## Problem to solve
Search the entries for the word "list". Copy each line in which it is found.
□ □ □ □ □ □ □
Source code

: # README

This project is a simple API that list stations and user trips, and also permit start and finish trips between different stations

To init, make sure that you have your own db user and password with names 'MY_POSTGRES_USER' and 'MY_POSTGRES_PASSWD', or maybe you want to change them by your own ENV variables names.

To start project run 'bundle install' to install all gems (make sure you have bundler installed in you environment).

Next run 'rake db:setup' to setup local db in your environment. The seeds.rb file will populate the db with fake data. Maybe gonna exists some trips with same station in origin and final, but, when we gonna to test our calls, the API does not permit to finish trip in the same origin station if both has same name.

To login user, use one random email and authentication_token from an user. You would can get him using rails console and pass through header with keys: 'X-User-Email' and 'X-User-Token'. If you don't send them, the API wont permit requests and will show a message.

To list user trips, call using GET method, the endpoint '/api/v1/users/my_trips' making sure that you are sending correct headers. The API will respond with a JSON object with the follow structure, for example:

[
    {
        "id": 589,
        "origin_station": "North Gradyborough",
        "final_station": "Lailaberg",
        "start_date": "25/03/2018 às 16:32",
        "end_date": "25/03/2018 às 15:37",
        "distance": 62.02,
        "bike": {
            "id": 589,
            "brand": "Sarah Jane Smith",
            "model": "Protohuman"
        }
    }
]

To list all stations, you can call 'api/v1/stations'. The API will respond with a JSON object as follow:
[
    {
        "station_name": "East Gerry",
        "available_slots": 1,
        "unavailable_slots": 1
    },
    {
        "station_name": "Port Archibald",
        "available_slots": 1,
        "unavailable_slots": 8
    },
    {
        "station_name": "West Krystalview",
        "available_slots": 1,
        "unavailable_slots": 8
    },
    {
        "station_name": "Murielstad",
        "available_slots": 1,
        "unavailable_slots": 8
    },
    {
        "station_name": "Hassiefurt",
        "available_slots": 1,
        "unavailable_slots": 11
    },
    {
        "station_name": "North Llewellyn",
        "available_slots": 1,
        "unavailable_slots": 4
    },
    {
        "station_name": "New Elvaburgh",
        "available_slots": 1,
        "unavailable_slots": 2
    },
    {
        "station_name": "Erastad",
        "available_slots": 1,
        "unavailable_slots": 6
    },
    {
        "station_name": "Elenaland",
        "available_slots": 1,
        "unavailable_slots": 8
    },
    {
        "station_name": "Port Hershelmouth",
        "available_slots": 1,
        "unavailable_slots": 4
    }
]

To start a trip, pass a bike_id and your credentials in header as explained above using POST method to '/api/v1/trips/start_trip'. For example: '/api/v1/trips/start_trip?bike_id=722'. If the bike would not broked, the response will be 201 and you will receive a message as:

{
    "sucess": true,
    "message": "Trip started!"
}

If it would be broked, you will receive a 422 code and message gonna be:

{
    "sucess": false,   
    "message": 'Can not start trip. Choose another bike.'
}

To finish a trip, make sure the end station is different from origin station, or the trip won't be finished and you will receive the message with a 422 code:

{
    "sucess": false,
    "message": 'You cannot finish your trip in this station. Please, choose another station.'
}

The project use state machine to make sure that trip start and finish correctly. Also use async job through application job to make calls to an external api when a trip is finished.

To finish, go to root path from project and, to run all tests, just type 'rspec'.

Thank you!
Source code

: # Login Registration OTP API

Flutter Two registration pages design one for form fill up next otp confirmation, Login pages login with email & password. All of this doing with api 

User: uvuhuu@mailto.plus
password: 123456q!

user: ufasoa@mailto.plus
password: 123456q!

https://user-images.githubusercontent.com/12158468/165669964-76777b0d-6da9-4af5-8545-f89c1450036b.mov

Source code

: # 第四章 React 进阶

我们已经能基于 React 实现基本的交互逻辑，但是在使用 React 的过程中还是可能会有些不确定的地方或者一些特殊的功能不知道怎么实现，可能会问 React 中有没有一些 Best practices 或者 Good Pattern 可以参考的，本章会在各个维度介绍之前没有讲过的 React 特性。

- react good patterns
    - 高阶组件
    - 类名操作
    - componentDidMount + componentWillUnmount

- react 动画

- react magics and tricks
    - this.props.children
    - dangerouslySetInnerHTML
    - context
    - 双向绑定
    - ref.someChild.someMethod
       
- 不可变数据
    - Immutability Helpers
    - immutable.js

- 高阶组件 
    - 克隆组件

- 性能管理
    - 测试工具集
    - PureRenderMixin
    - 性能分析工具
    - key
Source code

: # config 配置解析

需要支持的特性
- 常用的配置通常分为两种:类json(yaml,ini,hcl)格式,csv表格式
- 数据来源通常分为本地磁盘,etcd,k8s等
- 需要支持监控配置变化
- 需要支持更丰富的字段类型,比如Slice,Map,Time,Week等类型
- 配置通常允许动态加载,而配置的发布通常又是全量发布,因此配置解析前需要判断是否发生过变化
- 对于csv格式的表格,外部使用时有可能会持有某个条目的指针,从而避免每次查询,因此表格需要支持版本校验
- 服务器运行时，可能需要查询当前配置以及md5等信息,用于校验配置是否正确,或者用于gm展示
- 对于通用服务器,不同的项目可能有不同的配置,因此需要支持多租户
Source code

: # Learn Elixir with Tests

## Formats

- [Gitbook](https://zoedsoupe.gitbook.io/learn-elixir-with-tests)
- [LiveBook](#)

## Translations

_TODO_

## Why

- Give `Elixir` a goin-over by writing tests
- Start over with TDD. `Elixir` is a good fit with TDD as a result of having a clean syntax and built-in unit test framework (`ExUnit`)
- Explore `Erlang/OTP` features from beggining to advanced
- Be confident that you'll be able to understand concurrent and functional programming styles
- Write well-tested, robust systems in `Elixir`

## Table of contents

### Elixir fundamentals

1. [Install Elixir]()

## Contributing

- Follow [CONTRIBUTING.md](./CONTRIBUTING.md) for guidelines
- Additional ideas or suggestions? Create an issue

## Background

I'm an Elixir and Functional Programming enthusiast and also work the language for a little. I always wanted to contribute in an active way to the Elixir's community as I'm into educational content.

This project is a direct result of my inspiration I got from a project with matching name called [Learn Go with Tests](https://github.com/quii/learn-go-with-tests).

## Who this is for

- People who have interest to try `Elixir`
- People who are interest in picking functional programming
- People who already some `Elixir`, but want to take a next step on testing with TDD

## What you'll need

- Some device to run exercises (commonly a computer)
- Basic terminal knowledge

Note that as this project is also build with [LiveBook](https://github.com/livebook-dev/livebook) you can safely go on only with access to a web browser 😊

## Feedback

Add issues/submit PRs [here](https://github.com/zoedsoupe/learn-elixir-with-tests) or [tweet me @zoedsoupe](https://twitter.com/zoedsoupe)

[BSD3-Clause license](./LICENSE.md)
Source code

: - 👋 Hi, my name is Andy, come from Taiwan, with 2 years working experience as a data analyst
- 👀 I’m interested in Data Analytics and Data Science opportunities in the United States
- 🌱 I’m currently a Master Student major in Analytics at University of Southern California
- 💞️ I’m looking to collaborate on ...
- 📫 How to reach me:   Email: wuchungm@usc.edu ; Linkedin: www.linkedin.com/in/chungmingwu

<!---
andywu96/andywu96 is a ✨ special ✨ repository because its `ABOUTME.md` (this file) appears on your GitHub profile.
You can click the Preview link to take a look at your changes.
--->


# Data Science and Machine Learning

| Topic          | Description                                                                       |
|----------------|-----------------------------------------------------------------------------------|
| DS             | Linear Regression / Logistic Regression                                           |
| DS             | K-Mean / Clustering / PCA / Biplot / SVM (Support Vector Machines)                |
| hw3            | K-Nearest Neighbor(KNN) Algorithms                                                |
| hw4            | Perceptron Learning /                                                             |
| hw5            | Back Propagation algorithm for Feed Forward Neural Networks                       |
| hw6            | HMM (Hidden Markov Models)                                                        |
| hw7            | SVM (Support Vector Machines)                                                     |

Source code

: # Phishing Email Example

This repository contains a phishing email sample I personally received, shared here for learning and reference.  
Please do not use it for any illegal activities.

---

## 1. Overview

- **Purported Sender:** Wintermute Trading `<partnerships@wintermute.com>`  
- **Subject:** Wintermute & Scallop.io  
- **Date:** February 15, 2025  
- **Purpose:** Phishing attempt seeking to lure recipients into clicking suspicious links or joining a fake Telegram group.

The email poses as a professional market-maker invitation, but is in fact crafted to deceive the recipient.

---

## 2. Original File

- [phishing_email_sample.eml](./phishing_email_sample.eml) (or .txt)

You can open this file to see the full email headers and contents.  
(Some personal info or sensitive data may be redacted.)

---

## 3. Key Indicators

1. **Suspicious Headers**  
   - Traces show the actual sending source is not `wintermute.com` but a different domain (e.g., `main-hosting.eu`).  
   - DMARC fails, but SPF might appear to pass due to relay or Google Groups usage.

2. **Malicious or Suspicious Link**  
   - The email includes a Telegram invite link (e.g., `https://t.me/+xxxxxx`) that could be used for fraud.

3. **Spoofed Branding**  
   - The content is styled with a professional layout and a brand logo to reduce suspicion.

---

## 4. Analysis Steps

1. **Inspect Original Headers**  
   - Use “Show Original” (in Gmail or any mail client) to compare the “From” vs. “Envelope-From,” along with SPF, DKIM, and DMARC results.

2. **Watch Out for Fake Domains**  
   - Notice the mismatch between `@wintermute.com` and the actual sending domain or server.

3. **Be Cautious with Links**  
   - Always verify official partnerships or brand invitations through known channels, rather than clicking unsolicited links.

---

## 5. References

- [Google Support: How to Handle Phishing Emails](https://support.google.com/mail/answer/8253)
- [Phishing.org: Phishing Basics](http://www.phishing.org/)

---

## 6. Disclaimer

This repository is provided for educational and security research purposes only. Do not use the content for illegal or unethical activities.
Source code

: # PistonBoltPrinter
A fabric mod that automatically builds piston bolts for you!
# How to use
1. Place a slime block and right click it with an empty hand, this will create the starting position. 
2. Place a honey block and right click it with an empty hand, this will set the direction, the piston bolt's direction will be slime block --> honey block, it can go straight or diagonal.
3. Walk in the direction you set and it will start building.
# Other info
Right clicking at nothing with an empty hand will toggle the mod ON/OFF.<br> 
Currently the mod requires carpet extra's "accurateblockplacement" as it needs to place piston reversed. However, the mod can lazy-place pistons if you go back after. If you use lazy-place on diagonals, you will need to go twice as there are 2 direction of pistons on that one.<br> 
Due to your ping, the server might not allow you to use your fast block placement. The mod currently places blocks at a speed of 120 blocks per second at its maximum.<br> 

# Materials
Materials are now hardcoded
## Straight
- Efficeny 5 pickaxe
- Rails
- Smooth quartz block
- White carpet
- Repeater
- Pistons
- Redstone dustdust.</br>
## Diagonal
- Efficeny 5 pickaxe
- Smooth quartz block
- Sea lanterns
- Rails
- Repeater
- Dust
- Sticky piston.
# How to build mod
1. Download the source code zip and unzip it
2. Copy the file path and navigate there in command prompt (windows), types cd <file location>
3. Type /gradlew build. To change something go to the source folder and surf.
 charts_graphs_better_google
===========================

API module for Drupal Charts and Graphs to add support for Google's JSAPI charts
□ □ □ □ □ □ □
## Solution to this problem
This project is a simple API that list stations and user trips, and also permit start and finish trips between different stations
To list user trips, call using GET method, the endpoint '/api/v1/users/my_trips' making sure that you are sending correct headers. The API will respond with a JSON object with the follow structure, for example:
To list all stations, you can call 'api/v1/stations'. The API will respond with a JSON object as follow:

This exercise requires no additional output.